[SERVER-23406] index scan is slower than full collection scan in some scenarios Created: 29/Mar/16  Updated: 15/Aug/23

Status: Backlog
Project: Core Server
Component/s: Querying
Affects Version/s: None
Fix Version/s: None

Type: Improvement Priority: Major - P3
Reporter: Asya Kamsky Assignee: Backlog - Query Execution
Resolution: Unresolved Votes: 0
Labels: asya, bi-performance
Remaining Estimate: Not Specified
Time Spent: Not Specified
Original Estimate: Not Specified

Attachments: PNG File Screenshot 2016-04-12 15.51.00.png     PNG File Screenshot 2016-04-12 16.35.16.png     PNG File Screenshot 2016-04-12 17.53.37.png     PNG File Screenshot 2016-04-12 17.53.59.png     PNG File flame-graph-screenshot.png     PNG File flame-graph-screenshot.png     File ixscan-flamegraph.svg     File time-ixscan-vs-collscan.js    
Issue Links:
Depends
is depended on by SERVER-69257 COUNT_SCAN plan not selected when unf... Blocked
Duplicate
is duplicated by SERVER-44057 Find on non-indexed and sort on index... Closed
Problem/Incident
causes SERVER-59341 Query planner choses collscan over co... Backlog
Related
is related to SERVER-29227 $nin operation choose IXSCAN but not ... Closed
is related to SERVER-20066 Query planner should consider index s... Closed
Assigned Teams:
Query Execution
Participants:
Case:
Linked BF Score: 0

 Description   

Tested with WiredTiger which seems to exhibit this more than MMAP.

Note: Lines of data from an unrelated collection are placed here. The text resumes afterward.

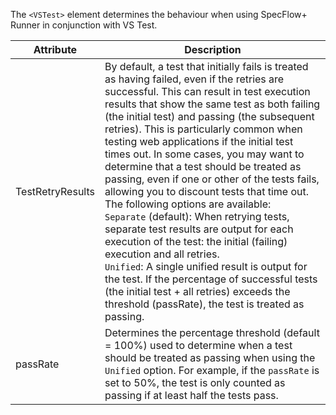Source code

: The `<VSTest>` element determines the behaviour when using SpecFlow+ Runner in conjunction with VS Test.


|Attribute         |Description|
|------------------|-----------|
|TestRetryResults  |By default, a test that initially fails is treated as having failed, even if the retries are successful. This can result in test execution results that show the same test as both failing (the initial test) and passing (the subsequent retries). This is particularly common when testing web applications if the initial test times out. In some cases, you may want to determine that a test should be treated as passing, even if one or other of the tests fails, allowing you to discount tests that time out.<br>The following options are available:<br>`Separate` (default): When retrying tests, separate test results are output for each execution of the test: the initial (failing) execution and all retries.<br>`Unified`: A single unified result is output for the test. If the percentage of successful tests (the initial test + all retries) exceeds the threshold (passRate), the test is treated as passing.|
|passRate| Determines the percentage threshold (default = 100%) used to determine when a test should be treated as passing when using the `Unified` option. For example, if the `passRate` is set to 50%, the test is only counted as passing if at least half the tests pass.|
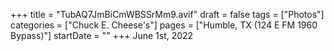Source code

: +++
title = "TubAQ7JmBiCmWBSSrMm9.avif"
draft = false
tags = ["Photos"]
categories = ["Chuck E. Cheese's"]
pages = ["Humble, TX (124 E FM 1960 Bypass)"]
startDate = ""
+++
June 1st, 2022
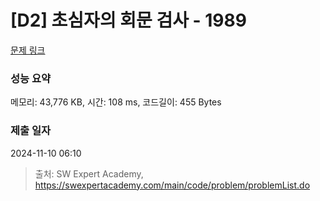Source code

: # [D2] 초심자의 회문 검사 - 1989 

[문제 링크](https://swexpertacademy.com/main/code/problem/problemDetail.do?contestProbId=AV5PyTLqAf4DFAUq) 

### 성능 요약

메모리: 43,776 KB, 시간: 108 ms, 코드길이: 455 Bytes

### 제출 일자

2024-11-10 06:10



> 출처: SW Expert Academy, https://swexpertacademy.com/main/code/problem/problemList.do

Covered index query which has to return all the documents from a collection is slower than just a full collection scan even in cases where index is quite small and collection is very large.

Looking at where we spend time, it appears for each "document" we need to "synthesize" from the index we allocate and free some memory. We apparently have some optimization for avoiding that in collection scan but not full index scan. This is to track the same optimization for index scan.



 Comments   
Comment by Kyle Suarez [ 16/May/17 ]

Here it is: time-ixscan-vs-collscan.js

It doesn't populate any data – I did that separately as I wanted to run this script many times. The data I used for the profiling was pretty simple:

populate-ixscan-vs-collscan.js

Random.setRandomSeed();
let bulk = db.getCollection("ixscanVsCollscan").initializeUnorderedBullkOp();
for (let i = 0; i < 3000000; i++) {
    bulk.insert({_id: i, data: Random.rand()});
}
assert.writeOK(bulk.execute());

If you prefer copying and pasting over downloading files:

time-ixscan-vs-collscan.js

"use strict";
 
const trials = 20;
const query = {};
const proj = {_id: 0, data: 1};
const collscan = {$natural: 1};
const ixscan = {data: 1};
 
let coll = db.getCollection("ixscanVsCollscan");
 
print("Creating indexes...");
coll.createIndex({data: 1});
 
print("Testing ixscan...");
let ixscanTrials = [];
for (let i = 0; i < trials; i++) {
    let data = coll.explain("executionStats").find(query, proj).hint(ixscan).next();
    ixscanTrials.push(data.executionStats.executionTimeMillis);
}
ixscanTrials.sort();
const ixscanAverage = ixscanTrials.reduce((acc, val) => acc + val) / trials;
const ixscanMedian = ixscanTrials[trials / 2];
print("Average ixscan execution time (milliseconds): " + ixscanAverage);
print("Median ixscan execution time (milliseconds): " + ixscanMedian);
 
print("Testing collscan...");
let collscanTrials = [];
for (let i = 0; i < trials; i++) {
    let data = coll.explain("executionStats").find(query, proj).hint(collscan).next();
    collscanTrials.push(data.executionStats.executionTimeMillis);
}
collscanTrials.sort();
const collscanMedian = collscanTrials[trials / 2];
const collscanAverage = collscanTrials.reduce((acc, val) => acc + val) / trials;
print("Average collscan execution time (milliseconds): " + collscanAverage);
print("Median collscan execution time (milliseconds): " + collscanMedian);

Might want to discard the first trial of each for timing purposes to let the data move into cache.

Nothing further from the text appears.